Prior to 1.5, Sun's JDK needs to allocate alternate signal stack
to handle stack overflows. For compatibility reasons, the alt
stack is actually allocated within the normal thread stack. If a
thread (either a pure Java thread or a native thread attached to
VM) does not have enough stack space for the alt stack, JVM will
have to abort (JVM can't continue because signal handlers have
already been set up to use alternate signal stack; each thread
must have its own alt stack, if any thread is missing alt stack,
you'll end up having two threads sharing the stack space, which
will lead to crashes that are much harder to diagnose).
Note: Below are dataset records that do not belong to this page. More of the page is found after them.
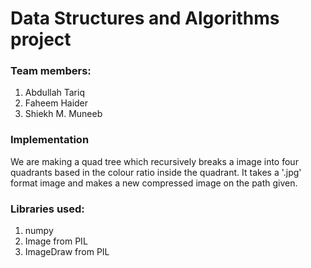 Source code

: # Data Structures and Algorithms project

### Team members:
1. Abdullah Tariq
2. Faheem Haider
3. Shiekh M. Muneeb

### Implementation
We are making a quad tree which recursively breaks a image into four quadrants based in the colour ratio inside the quadrant. It takes a '.jpg' format image and makes a new compressed image on the path given.

### Libraries used:
1. numpy
2. Image from PIL
3. ImageDraw from PIL
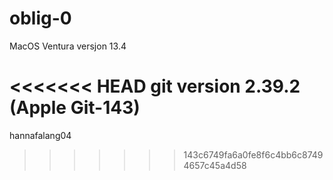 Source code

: # oblig-0

MacOS Ventura versjon 13.4

<<<<<<< HEAD
git version 2.39.2 (Apple Git-143)
=======
hannafalang04
>>>>>>> 143c6749fa6a0fe8f6c4bb6c87494657c45a4d58
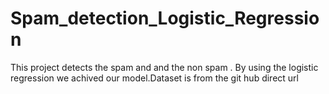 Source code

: # Spam_detection_Logistic_Regression
This project detects the spam and and the non spam . By using the logistic regression we achived our  model.Dataset is from the git hub direct url

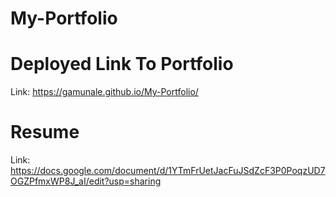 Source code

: # My-Portfolio

# Deployed Link To Portfolio
Link: https://gamunale.github.io/My-Portfolio/

# Resume
Link: https://docs.google.com/document/d/1YTmFrUetJacFuJSdZcF3P0PoqzUD7OGZPfmxWP8J_aI/edit?usp=sharing
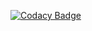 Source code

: 
[![Codacy Badge](https://api.codacy.com/project/badge/Grade/fa49ab01012a4918b768ca93bbe6469d)](https://app.codacy.com/gh/BuildForSDGCohort2/Team-021-Group-A-FrontEnd?utm_source=github.com&utm_medium=referral&utm_content=BuildForSDGCohort2/Team-021-Group-A-FrontEnd&utm_campaign=Badge_Grade_Dashboard)

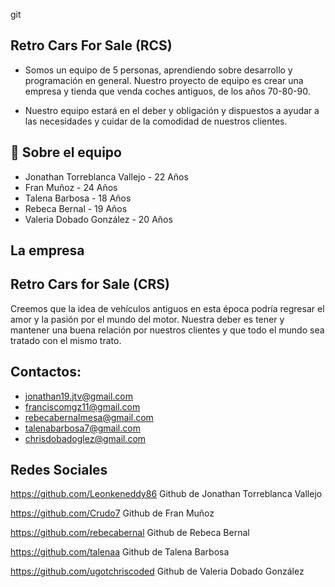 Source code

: git
## Retro Cars For Sale (RCS)

-  Somos un equipo de 5 personas, aprendiendo sobre desarrollo y programación en general. Nuestro proyecto de equipo es crear una empresa y tienda que venda coches antiguos, de los años 70-80-90. 

- Nuestro equipo estará en el deber y obligación y dispuestos  a ayudar a las necesidades y cuidar de la comodidad de nuestros clientes.

## 🚀 Sobre el equipo
- Jonathan Torreblanca Vallejo - 22 Años
- Fran Muñoz - 24 Años
- Talena Barbosa - 18 Años
- Rebeca Bernal - 19 Años
- Valeria Dobado González - 20 Años 

## La empresa


## Retro Cars for Sale (CRS)
Creemos que la idea de vehículos antiguos en esta época podría regresar el amor y la pasión por el mundo del motor. Nuestra deber es tener y mantener una buena relación por nuestros clientes y que todo el mundo sea tratado con el mismo trato.


## Contactos:
- jonathan19.jtv@gmail.com
- franciscomgz11@gmail.com
- rebecabernalmesa@gmail.com
- talenabarbosa7@gmail.com
- chrisdobadoglez@gmail.com
## Redes Sociales

https://github.com/Leonkeneddy86 Github de Jonathan Torreblanca Vallejo

https://github.com/Crudo7 Github de Fran Muñoz

https://github.com/rebecabernal Github de Rebeca Bernal

https://github.com/talenaa Github de Talena Barbosa

https://github.com/ugotchriscoded Github de Valeria Dobado González






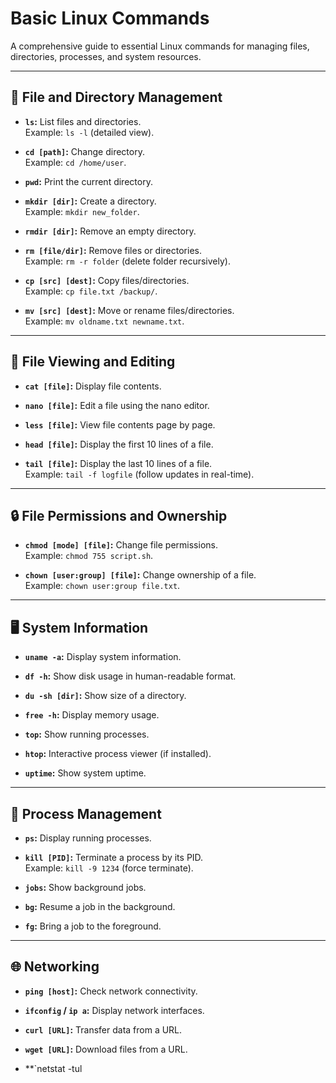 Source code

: # Basic Linux Commands  

A comprehensive guide to essential Linux commands for managing files, directories, processes, and system resources.  

---

## 📁 File and Directory Management  

- **`ls`:** List files and directories.  
  Example: `ls -l` (detailed view).  

- **`cd [path]`:** Change directory.  
  Example: `cd /home/user`.  

- **`pwd`:** Print the current directory.  

- **`mkdir [dir]`:** Create a directory.  
  Example: `mkdir new_folder`.  

- **`rmdir [dir]`:** Remove an empty directory.  

- **`rm [file/dir]`:** Remove files or directories.  
  Example: `rm -r folder` (delete folder recursively).  

- **`cp [src] [dest]`:** Copy files/directories.  
  Example: `cp file.txt /backup/`.  

- **`mv [src] [dest]`:** Move or rename files/directories.  
  Example: `mv oldname.txt newname.txt`.  

---

## 📄 File Viewing and Editing  

- **`cat [file]`:** Display file contents.  

- **`nano [file]`:** Edit a file using the nano editor.  

- **`less [file]`:** View file contents page by page.  

- **`head [file]`:** Display the first 10 lines of a file.  

- **`tail [file]`:** Display the last 10 lines of a file.  
  Example: `tail -f logfile` (follow updates in real-time).  

---

## 🔒 File Permissions and Ownership  

- **`chmod [mode] [file]`:** Change file permissions.  
  Example: `chmod 755 script.sh`.  

- **`chown [user:group] [file]`:** Change ownership of a file.  
  Example: `chown user:group file.txt`.  

---

## 🖥️ System Information  

- **`uname -a`:** Display system information.  

- **`df -h`:** Show disk usage in human-readable format.  

- **`du -sh [dir]`:** Show size of a directory.  

- **`free -h`:** Display memory usage.  

- **`top`:** Show running processes.  

- **`htop`:** Interactive process viewer (if installed).  

- **`uptime`:** Show system uptime.  

---

## 🔄 Process Management  

- **`ps`:** Display running processes.  

- **`kill [PID]`:** Terminate a process by its PID.  
  Example: `kill -9 1234` (force terminate).  

- **`jobs`:** Show background jobs.  

- **`bg`:** Resume a job in the background.  

- **`fg`:** Bring a job to the foreground.  

---

## 🌐 Networking  

- **`ping [host]`:** Check network connectivity.  

- **`ifconfig` / `ip a`:** Display network interfaces.  

- **`curl [URL]`:** Transfer data from a URL.  

- **`wget [URL]`:** Download files from a URL.  

- **`netstat -tul

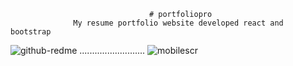                                    # portfoliopro
                  My resume portfolio website developed react and bootstrap

![github-redme](https://user-images.githubusercontent.com/63175218/201495111-74e1c5ed-12d9-4183-90d6-7f1450829a52.png) 
 ..........................                                           ![mobilescr](https://user-images.githubusercontent.com/63175218/201566889-a0e21c86-ca12-481a-9565-c6a48e67ced2.png)

                                  

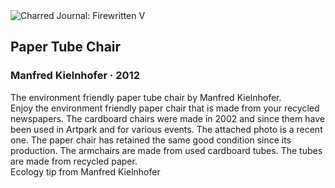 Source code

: <div class="artwork-of-the-day">
  <div class="container">
    <div class="img-wrapper">
      <img
        src="https://uploads8.wikiart.org/00105/images/manfred-kielnhofer/manfred-kielnhofer-contemporary-art-design-paper-tube-chair.jpg"
        alt="Charred Journal: Firewritten V" />
    </div>
    <div class="artwork-detail">
      <div class="artwork-origin"> 
        <h2 class="artwork-name">Paper Tube Chair</h2>
        <h3 class="artist">
          Manfred Kielnhofer
                    ·  2012
        </h3>
      </div>
      <p class="description">
        <span class="artwork-description-text ng-binding" ng-bind-html="viewModel.ArtworkOfTheDay.Description | unsafe">The environment friendly paper tube chair by Manfred Kielnhofer.<br>Enjoy the environment friendly paper chair that is made from your recycled newspapers. The cardboard chairs were made in 2002 and since them have been used in Artpark and for various events. The attached photo is a recent one. The paper chair has retained the same good condition since its production. The armchairs are made from used cardboard tubes. The tubes are made from recycled paper. <br>Ecology tip from Manfred Kielnhofer</span>
                        <div class="text-shadow-container" ng-show="showShadow" style=""></div>
      </p>
    </div>
  </div>

</div>

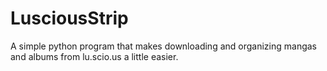 # LusciousStrip
A simple python program that makes downloading and organizing mangas and albums from lu.scio.us a little easier.
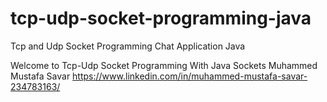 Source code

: # tcp-udp-socket-programming-java
Tcp and Udp Socket Programming Chat Application Java

Welcome to Tcp-Udp Socket Programming With Java Sockets
Muhammed Mustafa Savar 
https://www.linkedin.com/in/muhammed-mustafa-savar-234783163/
        

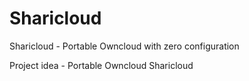 Sharicloud
==========

Sharicloud - Portable Owncloud with zero configuration

Project idea - Portable Owncloud Sharicloud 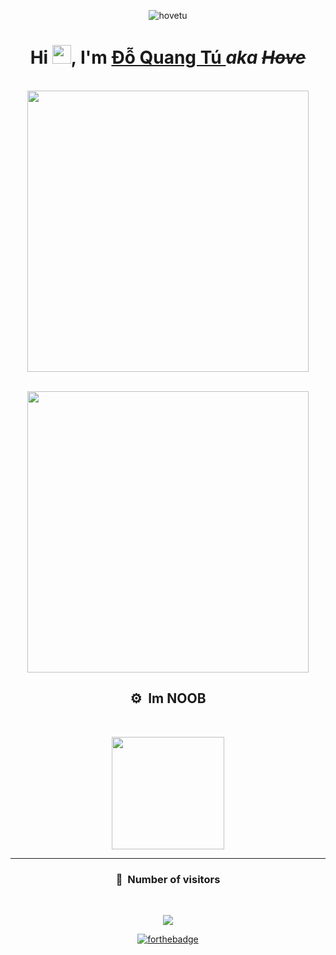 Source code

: <p align="center"> <img src="https://komarev.com/ghpvc/?username=hovetu" alt="hovetu"/></p>

<h1 align="center"> Hi <img width="30px" src="https://github.com/hovetu/hovetu/blob/5dfa25b9c23f8a108ae4668895448a7f7ef8e2f3/assets/gifs/hi.gif">, I'm <a href="https://arsh.dev"> Đỗ Quang Tú </a><i>aka <del>Hove</i></del></h1>

<p align="center">
  <br><img src="https://github.com/hovetu/hovetu/blob/0f39d77cab87bf5844a7bfc566a6bc8e94684352/assets/gifs/developer.gif" width="450px">
</p>

<p align="center">
  <br><img src="https://github.com/hovetu/hovetu/blob/f56bb5ed817e3ec4125fd3b0cf0afa6513517d89/assets/gifs/snake.svg" width="450px">
</p>
 <h2 align="center">⚙️ &nbsp;Im NOOB</h2>
<br>
<p align="center">
<a href="https://github.com/hovetu">
  <img height="180em" src="https://github-readme-stats-eight-theta.vercel.app/api?username=hovetu&show_icons=true&theme=react&include_all_commits=true&locale=de"/>
</a>
  
</p>

-----

### <p align="center">👀 &nbsp;Number of visitors</p>
<br>
<p align="center">
  <img src="https://profile-counter.glitch.me/hovetu/count.svg" />
</p>

<p align="center">
  <a href="http://forthebadge.com/"><img src="https://forthebadge.com/images/badges/fuck-it-ship-it.svg" alt="forthebadge"/></a>
</p>


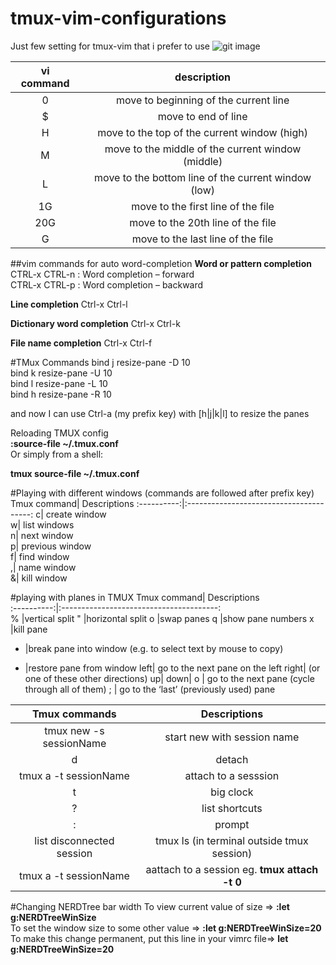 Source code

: # tmux-vim-configurations
Just few setting for tmux-vim that i prefer to use
![git image](https://cloud.githubusercontent.com/assets/6240777/18878664/17b3ae8e-84ef-11e6-85fe-3de97dd2d5fa.png)


vi command | 	description
:---------:|:-------------------------------------------------------------:
0 	   |move to beginning of the current line
$ 	|move to end of line
H 	|move to the top of the current window (high)
M 	|move to the middle of the current window (middle)
L 	|move to the bottom line of the current window (low)
1G 	|move to the first line of the file
20G 	|move to the 20th line of the file
G 	|move to the last line of the file

##vim commands for auto word-completion
**Word or pattern completion**
CTRL-x CTRL-n : Word completion – forward <br/>
CTRL-x CTRL-p : Word completion – backward<br/>

**Line completion**
Ctrl-x Ctrl-l

**Dictionary word completion**
Ctrl-x Ctrl-k

**File name completion**
Ctrl-x Ctrl-f

#TMux Commands
bind j resize-pane -D 10 <br/>
bind k resize-pane -U 10 <br/>
bind l resize-pane -L 10 <br/>
bind h resize-pane -R 10 <br/>

and now I can use Ctrl-a (my prefix key) with [h|j|k|l] to resize the panes

Reloading TMUX config<br/>
**:source-file ~/.tmux.conf**<br/>
Or simply from a shell:<br/>

**tmux source-file ~/.tmux.conf**

#Playing with different windows (commands are followed after prefix key)
Tmux command| Descriptions
:----------:|:---------------------------------------:
c|   create window <br/>
w|   list windows <br/>
n|   next window <br/>
p|   previous window <br/>
f|   find window <br/>
,|   name window <br/>
&|  kill window

#playing with planes in TMUX
Tmux command| Descriptions                                                     
:----------:|:---------------------------------------:        
%  |vertical split
"  |horizontal split
o  |swap panes
q  |show pane numbers
x  |kill pane
+  |break pane into window (e.g. to select text by mouse to copy)
-  |restore pane from window
left|       go to the next pane on the left
right|      (or one of these other directions)
up|
down|
o |         go to the next pane (cycle through all of them)
;  |        go to the ‘last’ (previously used) pane

Tmux  commands          | Descriptions 
:-------------------------:|:-----------------------------------------:
tmux new -s sessionName |start new with session name
d  |detach
tmux a -t sessionName | attach to a sesssion 
t  |big clock
?  |list shortcuts
:  |prompt
list disconnected session| tmux ls (in terminal outside tmux session)
tmux a -t sessionName | aattach to a session eg.  **tmux attach -t 0**
#Changing NERDTree bar width
To view current value of size => **:let g:NERDTreeWinSize**<br/>
To set the window size to some other value => **:let g:NERDTreeWinSize=20**<br/>
To make this change permanent, put this line in your vimrc file=> **let g:NERDTreeWinSize=20**

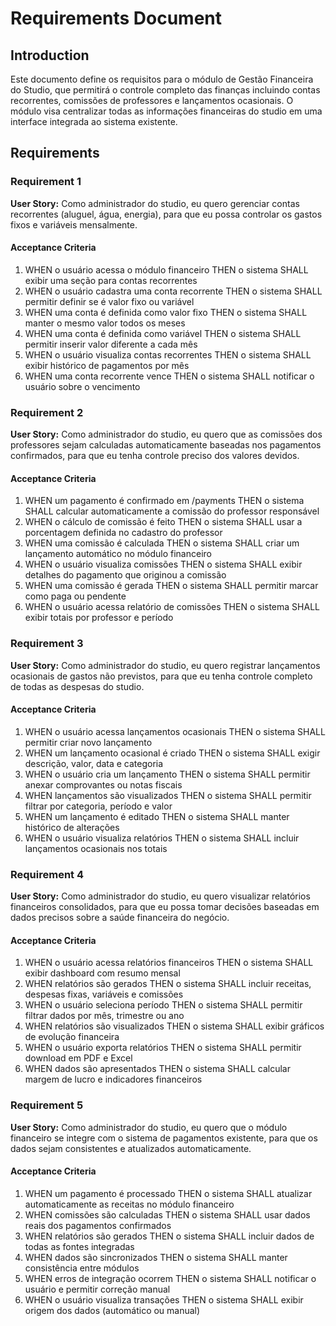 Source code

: # Requirements Document

## Introduction

Este documento define os requisitos para o módulo de Gestão Financeira do Studio, que permitirá o controle completo das finanças incluindo contas recorrentes, comissões de professores e lançamentos ocasionais. O módulo visa centralizar todas as informações financeiras do studio em uma interface integrada ao sistema existente.

## Requirements

### Requirement 1

**User Story:** Como administrador do studio, eu quero gerenciar contas recorrentes (aluguel, água, energia), para que eu possa controlar os gastos fixos e variáveis mensalmente.

#### Acceptance Criteria

1. WHEN o usuário acessa o módulo financeiro THEN o sistema SHALL exibir uma seção para contas recorrentes
2. WHEN o usuário cadastra uma conta recorrente THEN o sistema SHALL permitir definir se é valor fixo ou variável
3. WHEN uma conta é definida como valor fixo THEN o sistema SHALL manter o mesmo valor todos os meses
4. WHEN uma conta é definida como variável THEN o sistema SHALL permitir inserir valor diferente a cada mês
5. WHEN o usuário visualiza contas recorrentes THEN o sistema SHALL exibir histórico de pagamentos por mês
6. WHEN uma conta recorrente vence THEN o sistema SHALL notificar o usuário sobre o vencimento

### Requirement 2

**User Story:** Como administrador do studio, eu quero que as comissões dos professores sejam calculadas automaticamente baseadas nos pagamentos confirmados, para que eu tenha controle preciso dos valores devidos.

#### Acceptance Criteria

1. WHEN um pagamento é confirmado em /payments THEN o sistema SHALL calcular automaticamente a comissão do professor responsável
2. WHEN o cálculo de comissão é feito THEN o sistema SHALL usar a porcentagem definida no cadastro do professor
3. WHEN uma comissão é calculada THEN o sistema SHALL criar um lançamento automático no módulo financeiro
4. WHEN o usuário visualiza comissões THEN o sistema SHALL exibir detalhes do pagamento que originou a comissão
5. WHEN uma comissão é gerada THEN o sistema SHALL permitir marcar como paga ou pendente
6. WHEN o usuário acessa relatório de comissões THEN o sistema SHALL exibir totais por professor e período

### Requirement 3

**User Story:** Como administrador do studio, eu quero registrar lançamentos ocasionais de gastos não previstos, para que eu tenha controle completo de todas as despesas do studio.

#### Acceptance Criteria

1. WHEN o usuário acessa lançamentos ocasionais THEN o sistema SHALL permitir criar novo lançamento
2. WHEN um lançamento ocasional é criado THEN o sistema SHALL exigir descrição, valor, data e categoria
3. WHEN o usuário cria um lançamento THEN o sistema SHALL permitir anexar comprovantes ou notas fiscais
4. WHEN lançamentos são visualizados THEN o sistema SHALL permitir filtrar por categoria, período e valor
5. WHEN um lançamento é editado THEN o sistema SHALL manter histórico de alterações
6. WHEN o usuário visualiza relatórios THEN o sistema SHALL incluir lançamentos ocasionais nos totais

### Requirement 4

**User Story:** Como administrador do studio, eu quero visualizar relatórios financeiros consolidados, para que eu possa tomar decisões baseadas em dados precisos sobre a saúde financeira do negócio.

#### Acceptance Criteria

1. WHEN o usuário acessa relatórios financeiros THEN o sistema SHALL exibir dashboard com resumo mensal
2. WHEN relatórios são gerados THEN o sistema SHALL incluir receitas, despesas fixas, variáveis e comissões
3. WHEN o usuário seleciona período THEN o sistema SHALL permitir filtrar dados por mês, trimestre ou ano
4. WHEN relatórios são visualizados THEN o sistema SHALL exibir gráficos de evolução financeira
5. WHEN o usuário exporta relatórios THEN o sistema SHALL permitir download em PDF e Excel
6. WHEN dados são apresentados THEN o sistema SHALL calcular margem de lucro e indicadores financeiros

### Requirement 5

**User Story:** Como administrador do studio, eu quero que o módulo financeiro se integre com o sistema de pagamentos existente, para que os dados sejam consistentes e atualizados automaticamente.

#### Acceptance Criteria

1. WHEN um pagamento é processado THEN o sistema SHALL atualizar automaticamente as receitas no módulo financeiro
2. WHEN comissões são calculadas THEN o sistema SHALL usar dados reais dos pagamentos confirmados
3. WHEN relatórios são gerados THEN o sistema SHALL incluir dados de todas as fontes integradas
4. WHEN dados são sincronizados THEN o sistema SHALL manter consistência entre módulos
5. WHEN erros de integração ocorrem THEN o sistema SHALL notificar o usuário e permitir correção manual
6. WHEN o usuário visualiza transações THEN o sistema SHALL exibir origem dos dados (automático ou manual) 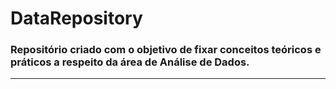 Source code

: # DataRepository
### Repositório criado com o objetivo de fixar conceitos teóricos e práticos a respeito da área de Análise de Dados.
--- 
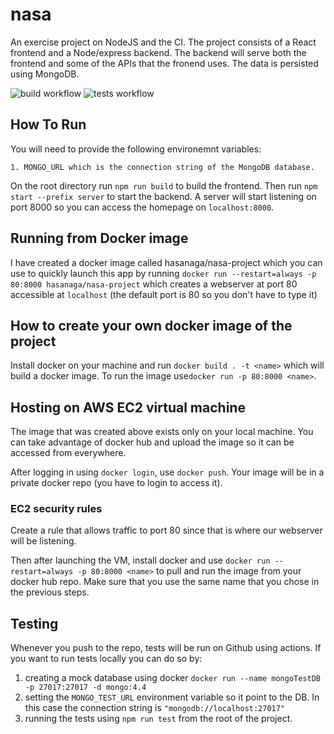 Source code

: # nasa

An exercise project on NodeJS and the CI. The project consists of a React frontend and a Node/express backend. The backend will serve both the frontend and some of the APIs that the fronend uses. The data is persisted using MongoDB.

![build workflow](https://github.com/hasan-aga/nasa/actions/workflows/node.yml/badge.svg)
![tests workflow](https://github.com/hasan-aga/nasa/actions/workflows/tests.yml/badge.svg)

## How To Run

You will need to provide the following environemnt variables:

    1. MONGO_URL which is the connection string of the MongoDB database.

On the root directory run `npm run build` to build the frontend. Then run `npm start --prefix server` to start the backend. A server will start listening on port 8000 so you can access the homepage on `localhost:8000`.

## Running from Docker image

I have created a docker image called hasanaga/nasa-project which you can use to quickly launch this app by running `docker run --restart=always -p 80:8000 hasanaga/nasa-project` which creates a webserver at port 80 accessible at `localhost` (the default port is 80 so you don't have to type it)

## How to create your own docker image of the project

Install docker on your machine and run `docker build . -t <name>` which will build a docker image. To run the image use`docker run -p 80:8000 <name>`.

## Hosting on AWS EC2 virtual machine

The image that was created above exists only on your local machine. You can take advantage of docker hub and upload the image so it can be accessed from everywhere.

After logging in using `docker login`, use `docker push`. Your image will be in a private docker repo (you have to login to access it).

### EC2 security rules

Create a rule that allows traffic to port 80 since that is where our webserver will be listening.

Then after launching the VM, install docker and use `docker run --restart=always -p 80:8000 <name>` to pull and run the image from your docker hub repo. Make sure that you use the same name that you chose in the previous steps.

## Testing

Whenever you push to the repo, tests will be run on Github using actions. If you want to run tests locally you can do so by:

1. creating a mock database using docker `docker run --name mongoTestDB -p 27017:27017 -d mongo:4.4 `
2. setting the `MONGO_TEST_URL` environment variable so it point to the DB. In this case the connection string is `"mongodb://localhost:27017"`
3. running the tests using `npm run test` from the root of the project.
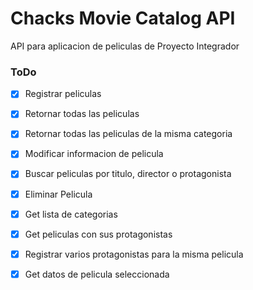 # Chacks Movie Catalog API
API para aplicacion de peliculas de Proyecto Integrador

### ToDo

- [x] Registrar peliculas
- [x] Retornar todas las peliculas
- [x] Retornar todas las peliculas de la misma categoria
- [x] Modificar informacion de pelicula
- [x] Buscar peliculas por titulo, director o protagonista
- [x] Eliminar Pelicula
- [x] Get lista de categorias
- [x] Get peliculas con sus protagonistas
- [x] Registrar varios protagonistas para la misma pelicula
- [x] Get datos de pelicula seleccionada

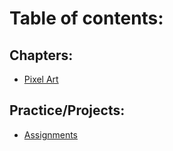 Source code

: # Table of contents:

## Chapters:
 - [Pixel Art](./notes/lesson_1.md)

## Practice/Projects:
 - [Assignments](./practice/README.md)
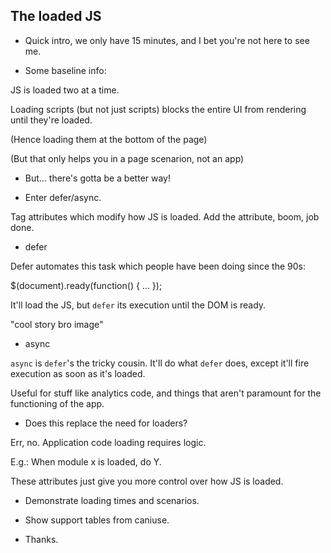 ## The loaded JS

* Quick intro, we only have 15 minutes, and I bet you're not here to see me.

* Some baseline info:

JS is loaded two at a time.

Loading scripts (but not just scripts) blocks the entire UI from rendering until
they're loaded.

(Hence loading them at the bottom of the page)

(But that only helps you in a page scenarion, not an app)

* But… there's gotta be a better way!

* Enter defer/async.

Tag attributes which modify how JS is loaded. Add the attribute, boom, job done.

* defer

Defer automates this task which people have been doing since the 90s:

$(document).ready(function() { … });

It'll load the JS, but `defer` its execution until the DOM is ready.

"cool story bro image"

* async

`async` is `defer`'s the tricky cousin. It'll do what `defer` does, except it'll fire execution as soon as it's loaded.

Useful for stuff like analytics code, and things that aren't paramount for the
functioning of the app.

* Does this replace the need for loaders?

Err, no. Application code loading requires logic.

E.g.: When module x is loaded, do Y.

These attributes just give you more control over how JS is loaded.

* Demonstrate loading times and scenarios.

* Show support tables from caniuse.

* Thanks.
Alt signal stacks have been removed in 1.5. I'd recommend you to
try JDK 1.5-beta, which is available at java.sun.com. You might
also want to check your code (both Java and native) to see if
you are creating threads with small stack. Before 1.5, the minimum
stack size allowed is 96k.

regards,
-hui

Joseph Shraibman wrote:
That's what StackOverflowError is for. It shouldn't crash the jvm

Dan Kegel wrote:

Joseph Shraibman wrote:

I had a jvm running for a few hours when it suddenly quit with:

Fatal: Stack size too small. Use 'java -Xss' to increase default stack size.


WTF?



Maybe you allocated something huge on the stack, or had too many levels of nested calls...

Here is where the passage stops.